Computing Reviews

The salesman’s improved paths through forests
Sebő A., Zuylen A. Journal of the ACM66(4):1-16,2019.Type:Article
Date Reviewed: 09/19/19

Given a set of cities and a function that gives the cost of traveling from one city to another, the traveling salesman problem (TSP) determines a circuit of minimal cost that 1) starts and ends in the same city and 2) passes through each city only once. A cost function that satisfies the triangle inequality is called a metric, and the corresponding TSP is called the metric TSP. A slight generalization is the metric s--t path TSP in which “the goal is to find a Hamiltonian path from s to t of minimum cost.”
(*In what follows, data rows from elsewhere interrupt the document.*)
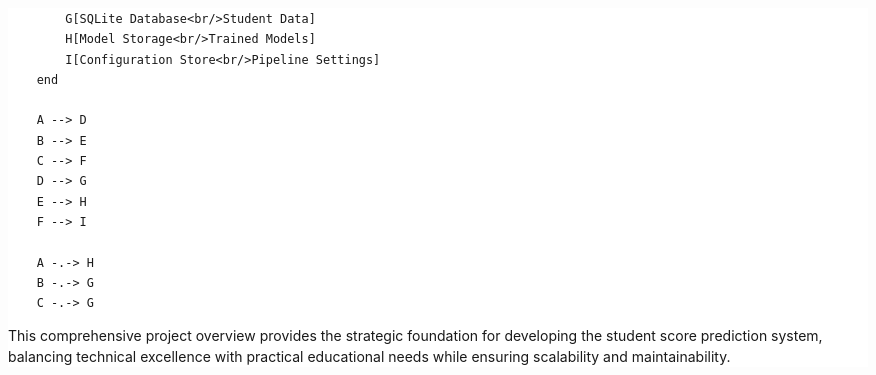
 ```mermaid
        G[SQLite Database<br/>Student Data]
        H[Model Storage<br/>Trained Models]
        I[Configuration Store<br/>Pipeline Settings]
    end

    A --> D
    B --> E
    C --> F
    D --> G
    E --> H
    F --> I

    A -.-> H
    B -.-> G
    C -.-> G
```

This comprehensive project overview provides the strategic foundation for developing the student score prediction system, balancing technical excellence with practical educational needs while ensuring scalability and maintainability.
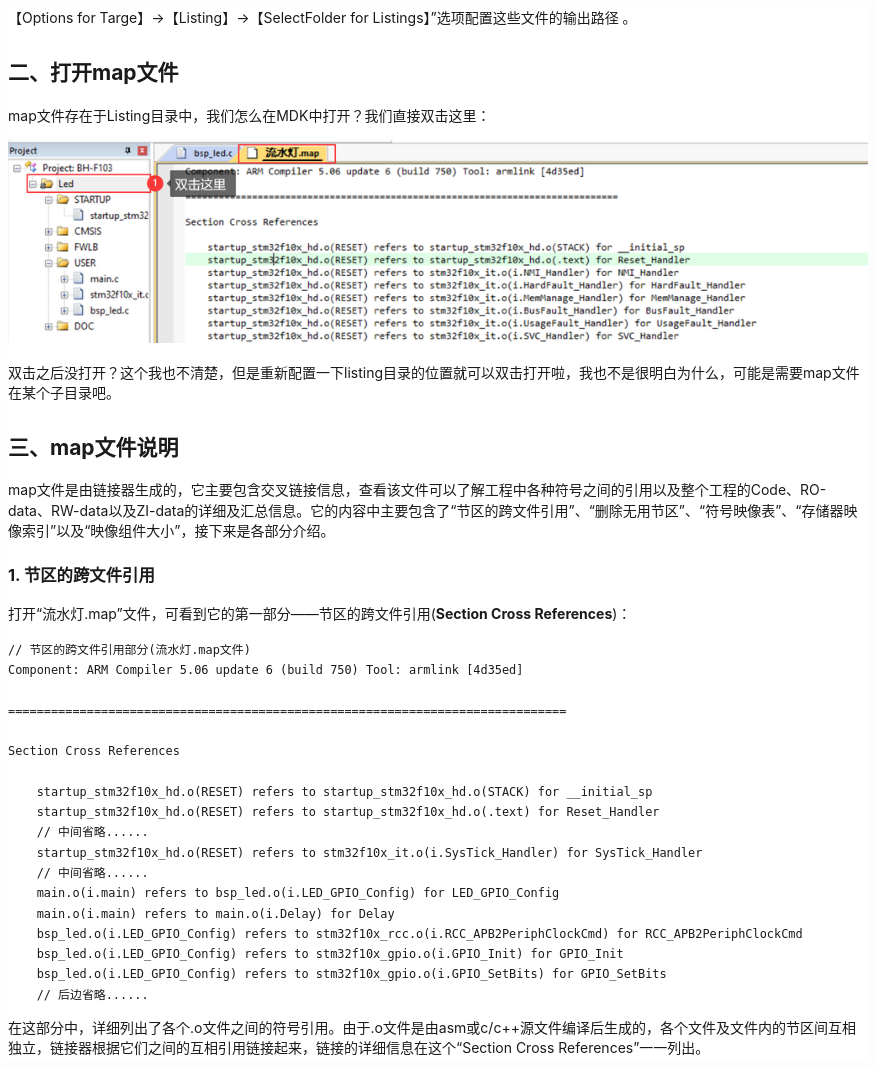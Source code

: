 【Options for Targe】&rarr;【Listing】&rarr;【SelectFolder for Listings】”选项配置这些文件的输出路径 。

## 二、打开map文件

map文件存在于Listing目录中，我们怎么在MDK中打开？我们直接双击这里：

<img src="./LV017-Listing目录文件/img/image-20230529205801781.png" alt="image-20230529205801781"  />

双击之后没打开？这个我也不清楚，但是重新配置一下listing目录的位置就可以双击打开啦，我也不是很明白为什么，可能是需要map文件在某个子目录吧。

## 三、map文件说明

map文件是由链接器生成的，它主要包含交叉链接信息，查看该文件可以了解工程中各种符号之间的引用以及整个工程的Code、RO-data、RW-data以及ZI-data的详细及汇总信息。它的内容中主要包含了“节区的跨文件引用”、“删除无用节区”、“符号映像表”、“存储器映像索引”以及“映像组件大小”，接下来是各部分介绍。

### 1. 节区的跨文件引用

打开“流水灯.map”文件，可看到它的第一部分——节区的跨文件引用(**Section Cross References**)：

```txt
// 节区的跨文件引用部分(流水灯.map文件)
Component: ARM Compiler 5.06 update 6 (build 750) Tool: armlink [4d35ed]

==============================================================================

Section Cross References

    startup_stm32f10x_hd.o(RESET) refers to startup_stm32f10x_hd.o(STACK) for __initial_sp
    startup_stm32f10x_hd.o(RESET) refers to startup_stm32f10x_hd.o(.text) for Reset_Handler
    // 中间省略......
    startup_stm32f10x_hd.o(RESET) refers to stm32f10x_it.o(i.SysTick_Handler) for SysTick_Handler
    // 中间省略......
    main.o(i.main) refers to bsp_led.o(i.LED_GPIO_Config) for LED_GPIO_Config
    main.o(i.main) refers to main.o(i.Delay) for Delay
    bsp_led.o(i.LED_GPIO_Config) refers to stm32f10x_rcc.o(i.RCC_APB2PeriphClockCmd) for RCC_APB2PeriphClockCmd
    bsp_led.o(i.LED_GPIO_Config) refers to stm32f10x_gpio.o(i.GPIO_Init) for GPIO_Init
    bsp_led.o(i.LED_GPIO_Config) refers to stm32f10x_gpio.o(i.GPIO_SetBits) for GPIO_SetBits
    // 后边省略......
```

在这部分中，详细列出了各个.o文件之间的符号引用。由于.o文件是由asm或c/c++源文件编译后生成的，各个文件及文件内的节区间互相独立，链接器根据它们之间的互相引用链接起来，链接的详细信息在这个“Section Cross References”一一列出。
An approximation algorithm for an NP-hard problem such as TSP and its variants gives, in polynomial time, a solution that lies within some predefined multiplicative factor of an optimal solution. It is shown “that an {s--t}-tour of cost at most 1.5 times the optimum can be found in polynomial time.” However, it is an open problem whether this bound can be replaced by 1.5 OPTLP, where OPTLP is the optimum cost for the subtour elimination linear program (LP) in which every city is entered and exited exactly once and every subset of cities is entered and exited at least once.

In this paper, the authors present a “strongly polynomial-time algorithm” with a cost less than 1.53 times the optimum of the subtour elimination LP for the metric s--t path TSP. The results, initially presented at the IEEE 57th Annual Symposium on Foundation of Computer Science (FOCS), held in 2016, will be of interest to students and researchers studying approximation algorithms.